After a week of testimony, both sides entered a settlement agreement. Although many of the details are confidential, the residents of Snow Camp did receive more stringent protections for the groundwater and their wells. The protections extend beyond 1,000 feet from the quarry property to encompass those wells that had not been included.
“We did this for everyone,” said Donna Poe. “I love our community. This is our life. We live here.”
More mines in the works
Prospect Hill, in southeastern Caswell County: DEQ has granted an air permit to Carolina Sunrock but has yet to issue one for mining. The company plans to build two asphalt plants, one in Prospect Hill and another in the predominantly Black neighborhood of Anderson Township. There is current litigation regarding the mine; the company sued 55 property owners after several residents appealed a watershed protection permit the county had been granted.
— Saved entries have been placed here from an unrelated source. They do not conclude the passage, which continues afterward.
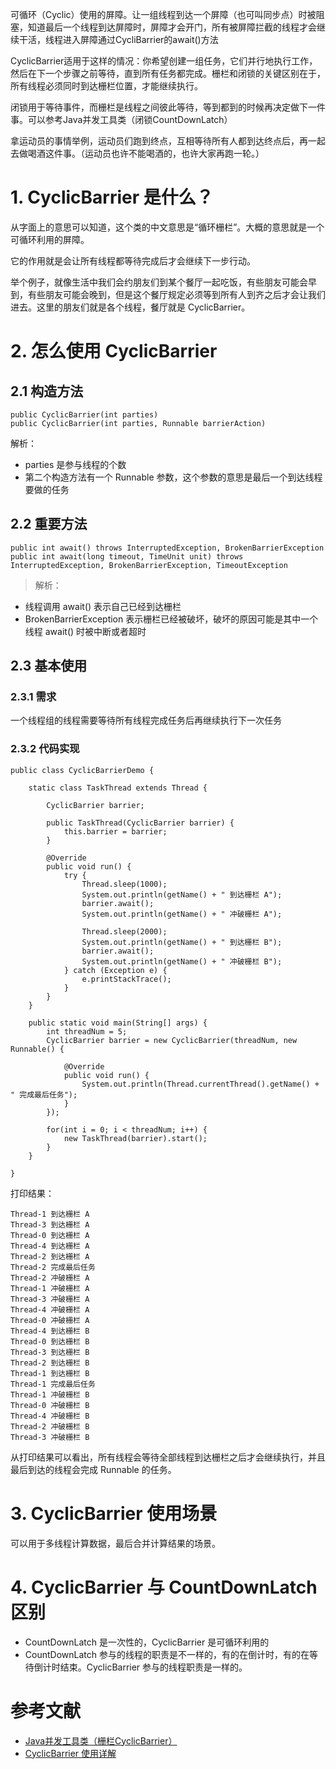 
可循环（Cyclic）使用的屏障。让一组线程到达一个屏障（也可叫同步点）时被阻塞，知道最后一个线程到达屏障时，屏障才会开门，所有被屏障拦截的线程才会继续干活，线程进入屏障通过CycliBarrier的await()方法



CyclicBarrier适用于这样的情况：你希望创建一组任务，它们并行地执行工作，然后在下一个步骤之前等待，直到所有任务都完成。栅栏和闭锁的关键区别在于，所有线程必须同时到达栅栏位置，才能继续执行。

闭锁用于等待事件，而栅栏是线程之间彼此等待，等到都到的时候再决定做下一件事。可以参考Java并发工具类（闭锁CountDownLatch）

拿运动员的事情举例，运动员们跑到终点，互相等待所有人都到达终点后，再一起去做喝酒这件事。（运动员也许不能喝酒的，也许大家再跑一轮。）


# 1. CyclicBarrier 是什么？
从字面上的意思可以知道，这个类的中文意思是“循环栅栏”。大概的意思就是一个可循环利用的屏障。

它的作用就是会让所有线程都等待完成后才会继续下一步行动。

举个例子，就像生活中我们会约朋友们到某个餐厅一起吃饭，有些朋友可能会早到，有些朋友可能会晚到，但是这个餐厅规定必须等到所有人到齐之后才会让我们进去。这里的朋友们就是各个线程，餐厅就是 CyclicBarrier。

# 2. 怎么使用 CyclicBarrier
## 2.1 构造方法

```
public CyclicBarrier(int parties)
public CyclicBarrier(int parties, Runnable barrierAction)
```

解析：

* parties 是参与线程的个数
* 第二个构造方法有一个 Runnable 参数，这个参数的意思是最后一个到达线程要做的任务

## 2.2 重要方法

```
public int await() throws InterruptedException, BrokenBarrierException
public int await(long timeout, TimeUnit unit) throws InterruptedException, BrokenBarrierException, TimeoutException
```

> 解析：

* 线程调用 await() 表示自己已经到达栅栏
* BrokenBarrierException 表示栅栏已经被破坏，破坏的原因可能是其中一个线程 await() 时被中断或者超时

## 2.3 基本使用
### 2.3.1 需求
一个线程组的线程需要等待所有线程完成任务后再继续执行下一次任务

### 2.3.2 代码实现

```
public class CyclicBarrierDemo {

    static class TaskThread extends Thread {
        
        CyclicBarrier barrier;
        
        public TaskThread(CyclicBarrier barrier) {
            this.barrier = barrier;
        }
        
        @Override
        public void run() {
            try {
                Thread.sleep(1000);
                System.out.println(getName() + " 到达栅栏 A");
                barrier.await();
                System.out.println(getName() + " 冲破栅栏 A");
                
                Thread.sleep(2000);
                System.out.println(getName() + " 到达栅栏 B");
                barrier.await();
                System.out.println(getName() + " 冲破栅栏 B");
            } catch (Exception e) {
                e.printStackTrace();
            }
        }
    }
    
    public static void main(String[] args) {
        int threadNum = 5;
        CyclicBarrier barrier = new CyclicBarrier(threadNum, new Runnable() {
            
            @Override
            public void run() {
                System.out.println(Thread.currentThread().getName() + " 完成最后任务");
            }
        });
        
        for(int i = 0; i < threadNum; i++) {
            new TaskThread(barrier).start();
        }
    }
    
}
```
打印结果：

```
Thread-1 到达栅栏 A
Thread-3 到达栅栏 A
Thread-0 到达栅栏 A
Thread-4 到达栅栏 A
Thread-2 到达栅栏 A
Thread-2 完成最后任务
Thread-2 冲破栅栏 A
Thread-1 冲破栅栏 A
Thread-3 冲破栅栏 A
Thread-4 冲破栅栏 A
Thread-0 冲破栅栏 A
Thread-4 到达栅栏 B
Thread-0 到达栅栏 B
Thread-3 到达栅栏 B
Thread-2 到达栅栏 B
Thread-1 到达栅栏 B
Thread-1 完成最后任务
Thread-1 冲破栅栏 B
Thread-0 冲破栅栏 B
Thread-4 冲破栅栏 B
Thread-2 冲破栅栏 B
Thread-3 冲破栅栏 B
```
从打印结果可以看出，所有线程会等待全部线程到达栅栏之后才会继续执行，并且最后到达的线程会完成 Runnable 的任务。

# 3. CyclicBarrier 使用场景
可以用于多线程计算数据，最后合并计算结果的场景。

# 4. CyclicBarrier 与 CountDownLatch 区别
* CountDownLatch 是一次性的，CyclicBarrier 是可循环利用的
* CountDownLatch 参与的线程的职责是不一样的，有的在倒计时，有的在等待倒计时结束。CyclicBarrier 参与的线程职责是一样的。

# 参考文献

- [Java并发工具类（栅栏CyclicBarrier）](https://juejin.im/post/5a3267a66fb9a045132ab988)
- [CyclicBarrier 使用详解](https://www.jianshu.com/p/333fd8faa56e)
Last month, the Caswell County planning board was supposed to hold a hearing on the issue, but failed to assemble a quorum. Next date: Nov. 23.
Piedmont Lithium Carolinas has applied to construct a mine on 1,500 acres in Gaston County, east of Cherryville. Public hearing in person: Nov. 15, 6:30 p.m., 325 Dr. Martin Luther King, Jr., Way, Gastonia. Additional virtual hearing: Nov. 18, 7 p.m.
This story was corrected. Adam Parr’s title is assistant mining specialist, not DEMLR director.